Comments or complaints

Anyone unhappy or wishing to complain about how personal data is used as part of this programme, should contact data_protection@dhsc.gov.uk in the first instance or write to:

Data Protection Officer
1st Floor North
39 Victoria Street
London
SW1H 0EU

Anyone who is still not satisfied can complain to the Information Commissioners Office. Their website address is www.ico.org.uk and their postal address is:

Information Commissioner's Office
Wycliffe House
Water Lane
Wilmslow
Cheshire
SK9 5AF

Automated decision making or profiling

No decision will be made about individuals solely based on automated decision making (where a decision is taken about them using an electronic system without human involvement) which has a significant impact on them.

Changes to this policy

This privacy notice is kept under regular review, and new versions will be available on our privacy notice page on our website. This privacy notice was last updated on 18 July 2023.

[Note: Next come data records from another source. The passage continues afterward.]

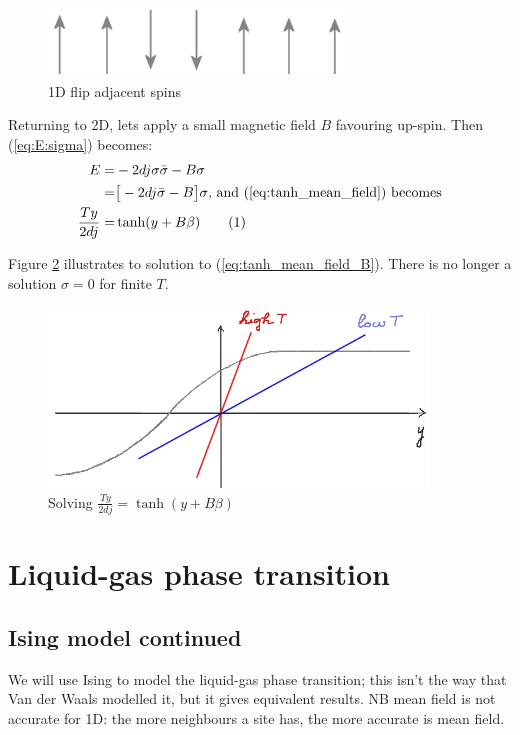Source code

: \documentclass[]{article}
\newcommand\numberthis{\addtocounter{equation}{1}\tag{\theequation}}
\begin{document}
\begin{figure}[H]
	\center
	\caption{1D flip adjacent spins}\label{fig:1D:flip_adjacent}
	\includegraphics[width=0.7\textwidth]{T_zero_aligned_flip}
\end{figure}

Returning to 2D, lets apply a small magnetic field $B$ favouring up-spin. Then (\ref{eq:E:sigma}) becomes:
\begin{align*}
	E =& -2 d j \sigma \bar{\sigma} - B\sigma\\
	=& 	\big[-2 d j  \bar{\sigma} - B\big] \sigma \text{, and (\ref{eq:tanh_mean_field}) becomes}\\
	\frac{T y}{2 d j} =& \tanh(y +B\beta)\numberthis\label{eq:tanh_mean_field_B}
\end{align*}

Figure \ref{fig:tanh_mean_field_B} illustrates to solution to (\ref{eq:tanh_mean_field_B}). There is no longer a solution $\sigma=0$ for finite $T$.
\begin{figure}[H]
	\caption{Solving $\frac{T y}{2 d j} = \tanh(y +B\beta)$}\label{fig:tanh_mean_field_B}
	\includegraphics[width=0.9\textwidth]{tanh_mean_field_B}
\end{figure}


\section{Liquid-gas phase transition}


\subsection{Ising model continued}

We will use  Ising to model the liquid-gas phase transition; this isn't the way that Van der Waals modelled it, but it gives equivalent results. NB mean field is not accurate for 1D: the more neighbours a site has, the more accurate is mean field. 
\end{document}
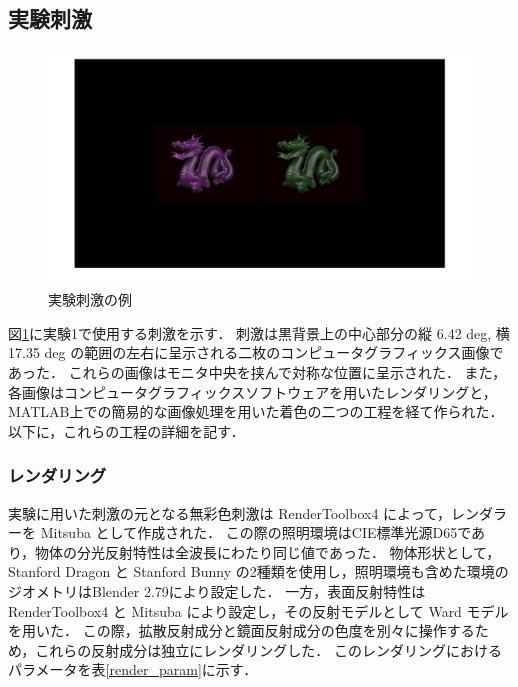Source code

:         \subsection{実験刺激}

            \begin{figure}[h]
                \centering
                \includegraphics[width=14.0cm]{./img/ex1_stimuli.png}
                \caption{実験刺激の例}
                \label{ex1_stimuli}
            \end{figure}

            図\ref{ex1_stimuli}に実験1で使用する刺激を示す．
            刺激は黒背景上の中心部分の縦 6.42 deg, 横 17.35 deg の範囲の左右に呈示される二枚のコンピュータグラフィックス画像であった．
            これらの画像はモニタ中央を挟んで対称な位置に呈示された．
            また，各画像はコンピュータグラフィックスソフトウェアを用いたレンダリングと，MATLAB上での簡易的な画像処理を用いた着色の二つの工程を経て作られた．
            以下に，これらの工程の詳細を記す．

            \subsubsection{レンダリング}

                実験に用いた刺激の元となる無彩色刺激は RenderToolbox4 によって，レンダラーを Mitsuba\cite{Mitsuba} として作成された．
                この際の照明環境はCIE標準光源D65であり，物体の分光反射特性は全波長にわたり同じ値であった．
                物体形状として，Stanford Dragon と Stanford Bunny \cite{StanfordModels} の2種類を使用し，照明環境も含めた環境のジオメトリはBlender 2.79により設定した．
                一方，表面反射特性は RenderToolbox4 と Mitsuba により設定し，その反射モデルとして Ward モデル\cite{Ward}を用いた．
                この際，拡散反射成分と鏡面反射成分の色度を別々に操作するため，これらの反射成分は独立にレンダリングした．
                このレンダリングにおけるパラメータを表\ref{render_param}に示す．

  1. As the update made to the payment percentage in 2023 did not take effect until 1 April 2023, an adjusted payment percentage of 28.6% was set for any company that made a payment in the first quarter of 2023 at the lower rate of 24.4%. The purpose of this is to give an overall average payment percentage equivalent to 27.5% for all scheme members in 2023 regardless of when sales took place during 2023. If the statutory scheme were to remain unchanged this profiling of the payment percentage would not occur again in 2024 and the 27.5% payment percentage would apply from 1 January 2024. 

  2. Specifically, a list price below £2. 

  3. Specifically recommendations under paragraph 13 of the JCVI terms of reference

  4. The definition of a central government body would be in line with as that used in VPAS, which is that: a central government body means a government department, non-ministerial department or executive agency (but, for the avoidance of doubt, excludes a non-departmental public body such as, without limit, NHS England) as defined in the central government classification of the public sector classification guide, as published and amended from time to time by the Office for National Statistics. 

  5. Where a manufacturer or supplier launches a new combination product containing 2 or more active substances, we propose that sales of such a new combination medicinal product will not be deemed to be a ‘newer product’ unless one of the active substances meets the definition of a ‘newer product’. 

  6. This is limited to the first launch of a new competitor product only. Suppliers would not have the benefit of access to this period were they to withdraw and subsequently relaunch a product. Similarly, were a supplier to transfer ownership of a product to another supplier, the new owner of the product would not have access to this period for the product in question. 

  7. With the exception of products that claim greater than 80% market share in their own right before the end of their first year (because they become dominant suppliers and so can charge greater prices), and with the exception of small molecule products that are branded by choice. 

  8. If the active substance of a biosimilar or branded generic reaches 12 years from marketing authorisation within 12 months of that biosimilar or branded generic launching, then that biosimilar or branded generic will be defined as a new competitor only from when the active substance reaches 12 years from marketing authorisation, and only until the 12 months has elapsed from the launch date of that biosimilar or branded generic.